After a super-long break from writing blogs, I've decided to get back to it this year.

I've always been interested in systems programming, but somehow never _really_ picked it up. The rate of progress in the GenAI space has been exponential recently, with players like Google [@Google] reportedly processing 9.7 trillion tokens a month. Companies are now investing more time and resources interest in making these Large Language Modelsas fast and cheap as possible, by improving training and inference efficiency using "moar" compute.

I briefly spoke about [GPU computing last year](https://www.figma.com/deck/Sq9frEEoTFgFWthOJ4EM5w/intro_gpu_cuda?node-id=1-37&t=VNzh9p2qKrHNSTJj-1), and finally decided to learn it this summer. The goal is to eventually be able to implement kernels for fast matmuls, softmax, and FlashAttention.

## Why Mojo?

I've tried learning Rust [multiple](https://github.com/goodhamgupta/rustlings) [times](https://github.com/goodhamgupta/100-exercises-to-learn-rust/), along with a few stints of trying C, C++ and Zig, but I never really felt as comfortable in these languages as I did in Python.

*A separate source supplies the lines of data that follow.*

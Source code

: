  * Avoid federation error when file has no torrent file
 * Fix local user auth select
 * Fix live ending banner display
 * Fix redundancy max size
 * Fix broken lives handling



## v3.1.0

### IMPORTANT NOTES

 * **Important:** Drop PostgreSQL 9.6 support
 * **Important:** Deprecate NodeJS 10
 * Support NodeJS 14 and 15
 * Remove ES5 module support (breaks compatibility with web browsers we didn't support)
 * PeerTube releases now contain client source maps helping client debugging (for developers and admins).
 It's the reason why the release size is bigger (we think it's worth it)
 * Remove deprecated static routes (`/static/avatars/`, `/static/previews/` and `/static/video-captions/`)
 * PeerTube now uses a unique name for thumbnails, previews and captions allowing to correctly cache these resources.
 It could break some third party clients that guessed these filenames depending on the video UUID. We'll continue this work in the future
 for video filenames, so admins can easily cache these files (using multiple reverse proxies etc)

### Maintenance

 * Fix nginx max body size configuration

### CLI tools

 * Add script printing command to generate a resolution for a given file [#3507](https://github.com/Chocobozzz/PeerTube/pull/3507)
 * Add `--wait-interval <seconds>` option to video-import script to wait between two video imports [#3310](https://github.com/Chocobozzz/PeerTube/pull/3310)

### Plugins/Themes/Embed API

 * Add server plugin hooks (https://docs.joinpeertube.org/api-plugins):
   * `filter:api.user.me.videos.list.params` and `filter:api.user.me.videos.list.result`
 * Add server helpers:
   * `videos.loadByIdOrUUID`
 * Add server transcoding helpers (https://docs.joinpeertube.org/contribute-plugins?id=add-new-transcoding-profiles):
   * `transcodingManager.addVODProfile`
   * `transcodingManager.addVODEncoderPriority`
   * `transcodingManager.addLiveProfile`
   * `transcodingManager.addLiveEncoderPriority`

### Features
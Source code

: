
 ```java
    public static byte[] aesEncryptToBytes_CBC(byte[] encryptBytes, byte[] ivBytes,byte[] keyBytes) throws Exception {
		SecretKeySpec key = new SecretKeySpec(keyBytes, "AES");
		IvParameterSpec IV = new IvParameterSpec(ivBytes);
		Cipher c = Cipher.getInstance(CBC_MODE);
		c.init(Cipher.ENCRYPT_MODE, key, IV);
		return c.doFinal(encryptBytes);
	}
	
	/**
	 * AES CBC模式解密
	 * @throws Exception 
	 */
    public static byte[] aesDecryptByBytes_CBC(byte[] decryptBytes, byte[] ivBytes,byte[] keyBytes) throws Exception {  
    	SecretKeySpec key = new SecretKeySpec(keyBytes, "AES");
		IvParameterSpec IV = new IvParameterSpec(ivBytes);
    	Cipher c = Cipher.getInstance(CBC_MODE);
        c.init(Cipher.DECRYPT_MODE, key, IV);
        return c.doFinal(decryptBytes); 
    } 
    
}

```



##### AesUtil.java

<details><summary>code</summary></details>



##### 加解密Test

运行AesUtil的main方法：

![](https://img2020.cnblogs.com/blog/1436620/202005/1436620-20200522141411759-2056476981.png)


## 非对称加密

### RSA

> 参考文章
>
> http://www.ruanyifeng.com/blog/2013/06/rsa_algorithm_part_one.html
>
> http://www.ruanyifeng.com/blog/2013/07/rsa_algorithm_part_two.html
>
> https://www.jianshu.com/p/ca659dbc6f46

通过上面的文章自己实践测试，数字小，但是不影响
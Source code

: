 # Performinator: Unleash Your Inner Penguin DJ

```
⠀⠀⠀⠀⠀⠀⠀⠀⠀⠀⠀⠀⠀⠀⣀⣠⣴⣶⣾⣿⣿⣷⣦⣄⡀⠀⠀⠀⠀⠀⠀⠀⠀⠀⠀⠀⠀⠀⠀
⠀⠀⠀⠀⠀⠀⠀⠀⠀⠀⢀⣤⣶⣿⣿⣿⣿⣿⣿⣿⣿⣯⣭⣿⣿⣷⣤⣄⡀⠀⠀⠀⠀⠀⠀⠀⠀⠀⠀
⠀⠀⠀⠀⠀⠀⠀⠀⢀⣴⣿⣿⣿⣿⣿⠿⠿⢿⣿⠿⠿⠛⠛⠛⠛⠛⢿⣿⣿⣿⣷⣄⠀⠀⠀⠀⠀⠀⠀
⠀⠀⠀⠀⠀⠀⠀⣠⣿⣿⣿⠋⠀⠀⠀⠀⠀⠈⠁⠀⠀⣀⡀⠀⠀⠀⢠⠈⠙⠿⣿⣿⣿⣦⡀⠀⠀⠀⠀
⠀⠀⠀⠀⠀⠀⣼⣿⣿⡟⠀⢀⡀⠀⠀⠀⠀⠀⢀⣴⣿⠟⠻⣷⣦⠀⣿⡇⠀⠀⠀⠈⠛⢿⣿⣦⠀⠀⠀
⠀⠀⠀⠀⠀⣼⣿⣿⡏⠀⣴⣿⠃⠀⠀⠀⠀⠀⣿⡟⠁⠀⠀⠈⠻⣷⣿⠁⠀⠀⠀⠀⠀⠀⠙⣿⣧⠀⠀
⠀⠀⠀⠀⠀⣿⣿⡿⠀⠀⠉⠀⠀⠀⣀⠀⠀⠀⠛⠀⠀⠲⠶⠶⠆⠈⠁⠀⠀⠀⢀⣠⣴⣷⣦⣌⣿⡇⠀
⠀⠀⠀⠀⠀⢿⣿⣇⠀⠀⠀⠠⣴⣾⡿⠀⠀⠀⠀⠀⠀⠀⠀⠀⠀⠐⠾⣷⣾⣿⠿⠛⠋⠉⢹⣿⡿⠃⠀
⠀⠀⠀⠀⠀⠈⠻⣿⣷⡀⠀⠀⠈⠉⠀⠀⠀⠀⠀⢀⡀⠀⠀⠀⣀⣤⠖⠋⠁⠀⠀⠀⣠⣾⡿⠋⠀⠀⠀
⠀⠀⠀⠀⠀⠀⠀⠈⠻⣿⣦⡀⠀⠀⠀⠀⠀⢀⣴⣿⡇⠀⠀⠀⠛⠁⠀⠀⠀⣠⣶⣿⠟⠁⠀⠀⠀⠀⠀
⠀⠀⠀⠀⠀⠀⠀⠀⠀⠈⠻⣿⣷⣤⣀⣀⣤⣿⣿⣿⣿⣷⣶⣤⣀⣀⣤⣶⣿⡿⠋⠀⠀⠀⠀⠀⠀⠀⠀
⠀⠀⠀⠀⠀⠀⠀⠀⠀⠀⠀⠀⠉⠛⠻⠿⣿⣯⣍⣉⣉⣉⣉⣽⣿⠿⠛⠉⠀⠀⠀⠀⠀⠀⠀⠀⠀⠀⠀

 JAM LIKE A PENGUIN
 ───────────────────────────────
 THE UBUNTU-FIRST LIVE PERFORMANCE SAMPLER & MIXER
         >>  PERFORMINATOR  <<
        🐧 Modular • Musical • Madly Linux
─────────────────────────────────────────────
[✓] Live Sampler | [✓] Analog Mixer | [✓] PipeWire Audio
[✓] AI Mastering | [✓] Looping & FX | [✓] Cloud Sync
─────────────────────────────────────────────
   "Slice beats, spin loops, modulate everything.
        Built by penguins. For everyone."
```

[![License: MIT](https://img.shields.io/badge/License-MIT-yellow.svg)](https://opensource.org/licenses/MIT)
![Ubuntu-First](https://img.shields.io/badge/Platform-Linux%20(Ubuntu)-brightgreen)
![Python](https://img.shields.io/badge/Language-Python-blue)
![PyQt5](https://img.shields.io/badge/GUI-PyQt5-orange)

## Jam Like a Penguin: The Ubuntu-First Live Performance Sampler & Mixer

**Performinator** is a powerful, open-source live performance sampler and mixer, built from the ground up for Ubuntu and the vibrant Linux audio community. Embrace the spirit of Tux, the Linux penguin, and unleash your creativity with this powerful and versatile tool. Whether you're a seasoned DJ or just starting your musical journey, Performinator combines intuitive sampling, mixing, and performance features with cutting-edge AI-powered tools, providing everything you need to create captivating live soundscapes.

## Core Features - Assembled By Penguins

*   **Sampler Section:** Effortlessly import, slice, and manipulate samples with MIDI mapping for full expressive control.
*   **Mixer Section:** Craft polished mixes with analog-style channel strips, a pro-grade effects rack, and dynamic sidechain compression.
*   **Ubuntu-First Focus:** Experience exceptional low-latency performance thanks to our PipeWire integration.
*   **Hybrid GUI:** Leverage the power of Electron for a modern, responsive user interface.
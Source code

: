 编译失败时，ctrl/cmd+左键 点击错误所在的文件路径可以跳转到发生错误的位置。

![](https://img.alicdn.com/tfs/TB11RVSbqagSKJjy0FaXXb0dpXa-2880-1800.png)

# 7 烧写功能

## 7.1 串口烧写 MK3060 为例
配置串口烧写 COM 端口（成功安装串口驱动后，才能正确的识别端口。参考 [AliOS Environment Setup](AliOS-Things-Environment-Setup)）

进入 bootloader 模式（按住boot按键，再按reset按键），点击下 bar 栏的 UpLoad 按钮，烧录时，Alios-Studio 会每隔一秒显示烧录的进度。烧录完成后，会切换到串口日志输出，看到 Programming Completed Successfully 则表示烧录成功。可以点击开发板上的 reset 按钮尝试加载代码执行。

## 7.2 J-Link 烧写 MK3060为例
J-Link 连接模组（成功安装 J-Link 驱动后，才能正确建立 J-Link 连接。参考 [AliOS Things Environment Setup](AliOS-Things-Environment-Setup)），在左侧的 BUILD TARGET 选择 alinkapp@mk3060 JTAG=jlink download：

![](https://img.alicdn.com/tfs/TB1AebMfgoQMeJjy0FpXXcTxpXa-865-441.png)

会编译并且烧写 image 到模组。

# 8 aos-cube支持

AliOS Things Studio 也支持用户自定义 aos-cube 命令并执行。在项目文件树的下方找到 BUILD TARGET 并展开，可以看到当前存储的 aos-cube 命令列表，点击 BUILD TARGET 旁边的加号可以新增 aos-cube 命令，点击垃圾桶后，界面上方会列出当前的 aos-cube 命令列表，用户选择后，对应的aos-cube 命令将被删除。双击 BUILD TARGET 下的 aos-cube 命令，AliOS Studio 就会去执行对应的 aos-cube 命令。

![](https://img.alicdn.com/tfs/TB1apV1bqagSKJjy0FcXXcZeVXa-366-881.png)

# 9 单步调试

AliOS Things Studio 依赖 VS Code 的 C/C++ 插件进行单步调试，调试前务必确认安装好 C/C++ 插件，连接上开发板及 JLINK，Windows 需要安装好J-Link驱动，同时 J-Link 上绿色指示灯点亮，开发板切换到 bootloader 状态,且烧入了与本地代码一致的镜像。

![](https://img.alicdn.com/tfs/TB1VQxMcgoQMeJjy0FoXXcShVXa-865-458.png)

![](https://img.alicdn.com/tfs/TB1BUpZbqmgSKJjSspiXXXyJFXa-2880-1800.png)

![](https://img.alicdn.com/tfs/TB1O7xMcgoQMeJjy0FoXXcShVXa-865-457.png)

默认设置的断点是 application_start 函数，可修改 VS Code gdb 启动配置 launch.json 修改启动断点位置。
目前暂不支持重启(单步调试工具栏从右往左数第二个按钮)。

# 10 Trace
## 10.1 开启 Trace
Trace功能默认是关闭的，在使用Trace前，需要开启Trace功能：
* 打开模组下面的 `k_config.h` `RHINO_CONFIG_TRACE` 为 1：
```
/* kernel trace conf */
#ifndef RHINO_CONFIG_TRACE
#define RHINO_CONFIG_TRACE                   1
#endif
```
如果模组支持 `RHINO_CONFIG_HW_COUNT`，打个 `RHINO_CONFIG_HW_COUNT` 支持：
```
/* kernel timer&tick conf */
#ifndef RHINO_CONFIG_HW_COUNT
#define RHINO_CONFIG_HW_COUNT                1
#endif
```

In early 2023, Modular announced Mojo🔥, a new systems-programming language promising:

- Python-like syntax
- Support for both CPU and GPU architectures
- Kernel autofusion
- Builds on MLIR
- Traits and bounds checking
- Interopeability with PTX

Modular has since announced Max, their AI inference platform, built on Mojo. The released [all kernels](https://github.com/modular/modular/tree/main/max/kernels) available as part of the platform, along with their own version[@modularpuzzles] of Sasha Rush's GPU Puzzles [@GPUPuzzles] in Mojo. IMO, their kernels were much easier to read compared to CUDA/Triton implementations, so I decided to learn a bit more about how to write these kernels.

## GPUs 101

Not sure what to put in here. Skipping for now.

## Infrastructure

If you plan on solving these puzzles, remember to pick a [compatible GPU](https://docs.modular.com/max/faq/#gpu-requirements) and follow the [setup instructions](https://builds.modular.com/puzzles/howto.html)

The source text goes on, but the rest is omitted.